Na tarde deste dia, o viajante que passasse por aquele sítio poderia ver uma cova coberta de fresco, sobre a qual se erguia uma cruz tosca feita de dois grossos paus amarrados com cipós.

Eram mostras da caridade do mineiro Antônio Cesário

Epílogo

Reaparece Meyer

Possuí-te do justo orgulho e coroem os louros de Apolo tua cabeça.

Horácio



No dia 18 de agosto de 1863, presenciava a cidade de Magdeburgo pomposo espetáculo, há muito anunciado no mundo científico da sabia Germânia.

Era uma sessão extraordinária e solene da Sociedade Geral Entomológica, a qual chamava a postos não só todos os seus membros efetivos, honorários, correspondentes, como muitos convidados de ocasião, a fim de acolher e levar ao capitólio da glória um dos seus mais distintos filhos, um dos mais infatigáveis investigadores dos segredos da natureza, intrépido viajante, ausente da pátria desde anos e de volta da América Meridional, em cujas regiões centrais por tal forma se embrenhara, que impossível havia sido seguir-lhe o roteiro, até nos mapas e cartas especiais do grande colecionador Simão Schropp.

Revestira-se de mil galas a ciência. Todos os sócios de casaca preta, gravata e luvas brancas alguns com discursos nos bolsos, enchiam a sala das sessões muito antes da hora marcada; a orquestra executava a sonata n.º 26 de Ludwig van Beethoven, e senhoras ostentavam toaletes ricas e de aprimorado gosto.

De repente atroou um grito:

-Vivat Meyer! Hurrah! Vivat! Hoch! Hoch!...

E, ao passo que todos os pescoços se estiravam para ver quem entrava sacudiam-se no ar com entusiasmo lenços e chapéus.

Acalmada a ruidosa manifestação, levantou-se o presidente da Sociedade Entomológica, um presidente magro como um espeto e ornamentado de ruiva cabeleira que lhe dava o aspecto de um projeto de incêndio.

-Sim! exclamou ele depois de ter bebido uns goles d'água açucarada e de haver preparado a garganta; eis enfim, aqui, no meio de nós, o grande, o vencedor, o incomparável Guilherme Tembel Meyer!...

E neste gosto falou duas horas seguidas

No dia seguinte, traziam as gazetas de Magdeburgo extensa relação da festa, transcreviam o discurso do presidente e, como apêndice às notas biográficas relativas a Meyer, enumeravam os prodígios entomológicos que havia recolhido em suas dilatadas peregrinações.

«O que há de mais digno de admiração, dizia O Tempo (Die Zeit), em toda a imensa e preciosíssima coleção trazida pelo Dr. Meyer das suas viagens, é sem contestação uma borboleta, gênero completamente novo e de esplendor acima de qualquer concepção. É a Papilo Innocentia... (Seguia-se uma descrição de minuciosidade perfeitamente germânica).»

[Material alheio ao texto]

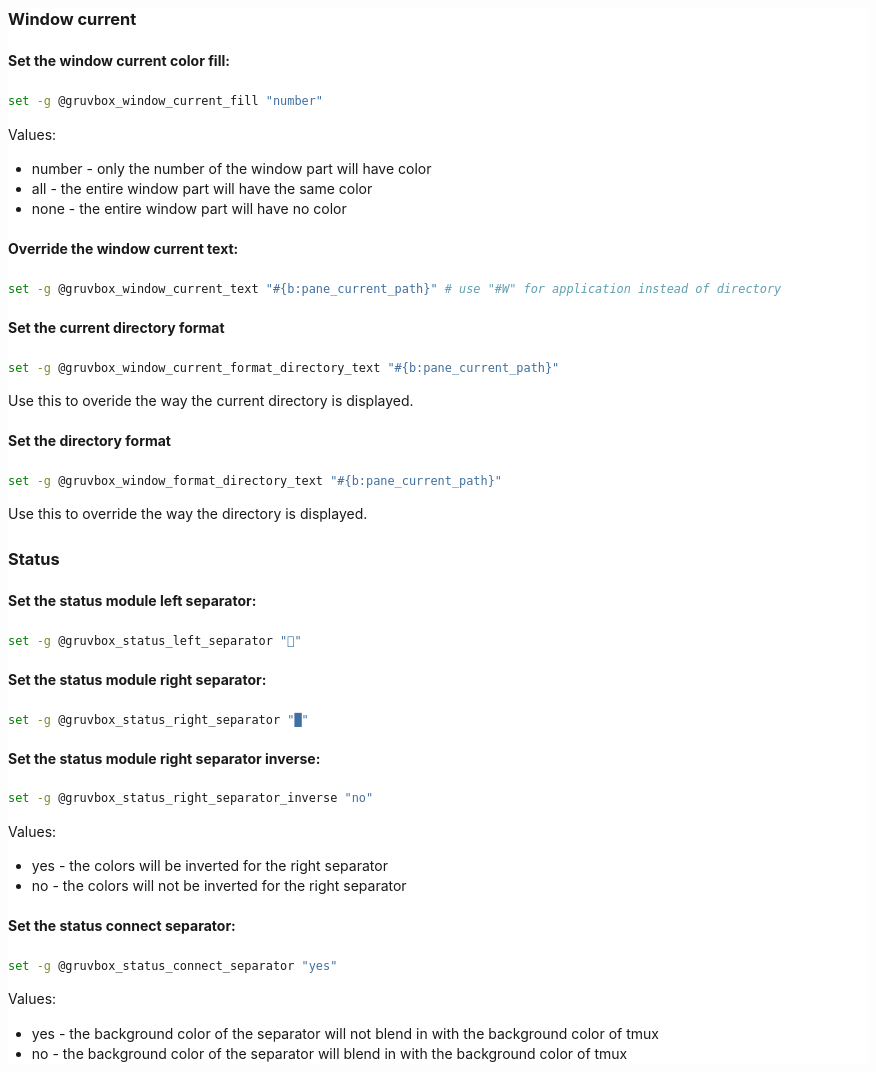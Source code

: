 ### Window current

#### Set the window current color fill:
```sh
set -g @gruvbox_window_current_fill "number"
```
Values:
- number - only the number of the window part will have color
- all - the entire window part will have the same color
- none - the entire window part will have no color

#### Override the window current text:
```sh
set -g @gruvbox_window_current_text "#{b:pane_current_path}" # use "#W" for application instead of directory
```

#### Set the current directory format
```sh
set -g @gruvbox_window_current_format_directory_text "#{b:pane_current_path}"
```
Use this to overide the way the current directory is displayed.

#### Set the directory format
```sh
set -g @gruvbox_window_format_directory_text "#{b:pane_current_path}"
```
Use this to override the way the directory is displayed.

### Status

#### Set the status module left separator:
```sh
set -g @gruvbox_status_left_separator ""
```

#### Set the status module right separator:
```sh
set -g @gruvbox_status_right_separator "█"
```

#### Set the status module right separator inverse:
```sh
set -g @gruvbox_status_right_separator_inverse "no"
```
Values:
- yes - the colors will be inverted for the right separator
- no - the colors will not be inverted for the right separator

#### Set the status connect separator:
```sh
set -g @gruvbox_status_connect_separator "yes"
```
Values:
- yes - the background color of the separator will not blend in with the background color of tmux
- no - the background color of the separator will blend in with the background color of tmux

«O nome, acrescentava a folha, dado pelo eminente naturalista àquele soberbo espécime foi graciosa homenagem à beleza de uma donzela (Mädchen) dos desertos da Província de Mato Grosso (Brasil), criatura, segundo conta o Dr. Meyer, de fascinadora formosura. Vê-se, pois, que também os sábios possuem coração tangível e podem, por vezes, usar da ciência como meio de demonstrar impressões sentimentais de que muitos não os julgam suscetíveis.»

* * *

Inocência, coitadinha...

Exatamente nesse dia fazia dois anos que o seu gentil corpo fora entregue à terra, no imenso sertão de Sant'Ana do Paranaíba, para aí dormir o sono da eternidade.